WHAT YOU HAVE TO DO — Everything from the line containing "This Privacy Policy is" to the close of the records below should be output exactly, line by line, with no other lines given.

RECORDS TO USE —
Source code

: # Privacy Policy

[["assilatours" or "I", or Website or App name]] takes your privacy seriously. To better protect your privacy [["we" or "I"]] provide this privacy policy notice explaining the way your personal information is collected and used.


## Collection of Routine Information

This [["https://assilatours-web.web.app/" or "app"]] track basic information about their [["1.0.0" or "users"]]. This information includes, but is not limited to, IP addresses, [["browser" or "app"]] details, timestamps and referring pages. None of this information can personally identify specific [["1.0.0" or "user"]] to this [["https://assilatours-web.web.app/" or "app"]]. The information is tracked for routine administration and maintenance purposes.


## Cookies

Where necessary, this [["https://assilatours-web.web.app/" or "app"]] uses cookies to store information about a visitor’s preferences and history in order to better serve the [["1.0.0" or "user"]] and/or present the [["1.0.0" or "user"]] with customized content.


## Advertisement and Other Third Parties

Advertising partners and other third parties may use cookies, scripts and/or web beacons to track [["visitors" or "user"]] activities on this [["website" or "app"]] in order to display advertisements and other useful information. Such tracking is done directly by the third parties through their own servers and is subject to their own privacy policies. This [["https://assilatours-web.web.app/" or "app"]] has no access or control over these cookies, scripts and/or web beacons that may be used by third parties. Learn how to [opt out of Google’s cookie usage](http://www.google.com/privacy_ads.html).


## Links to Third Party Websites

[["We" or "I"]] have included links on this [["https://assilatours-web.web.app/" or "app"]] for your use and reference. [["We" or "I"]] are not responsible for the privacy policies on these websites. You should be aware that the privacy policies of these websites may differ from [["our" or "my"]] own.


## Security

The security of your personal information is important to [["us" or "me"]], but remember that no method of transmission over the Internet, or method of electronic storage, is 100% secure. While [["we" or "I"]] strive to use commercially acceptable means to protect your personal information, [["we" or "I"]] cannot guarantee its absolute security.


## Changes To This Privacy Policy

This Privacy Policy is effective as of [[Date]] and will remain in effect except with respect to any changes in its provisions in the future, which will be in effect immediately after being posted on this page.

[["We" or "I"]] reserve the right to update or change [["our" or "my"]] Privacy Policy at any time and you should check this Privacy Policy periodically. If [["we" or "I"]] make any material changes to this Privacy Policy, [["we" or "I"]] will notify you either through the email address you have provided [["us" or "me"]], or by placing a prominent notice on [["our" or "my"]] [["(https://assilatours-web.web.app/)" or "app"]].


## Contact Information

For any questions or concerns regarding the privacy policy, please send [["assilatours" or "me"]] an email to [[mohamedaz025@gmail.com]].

OUTPUT FOR THIS TASK —
This Privacy Policy is effective as of [[Date]] and will remain in effect except with respect to any changes in its provisions in the future, which will be in effect immediately after being posted on this page.

[["We" or "I"]] reserve the right to update or change [["our" or "my"]] Privacy Policy at any time and you should check this Privacy Policy periodically. If [["we" or "I"]] make any material changes to this Privacy Policy, [["we" or "I"]] will notify you either through the email address you have provided [["us" or "me"]], or by placing a prominent notice on [["our" or "my"]] [["(https://assilatours-web.web.app/)" or "app"]].


## Contact Information

For any questions or concerns regarding the privacy policy, please send [["assilatours" or "me"]] an email to [[mohamedaz025@gmail.com]].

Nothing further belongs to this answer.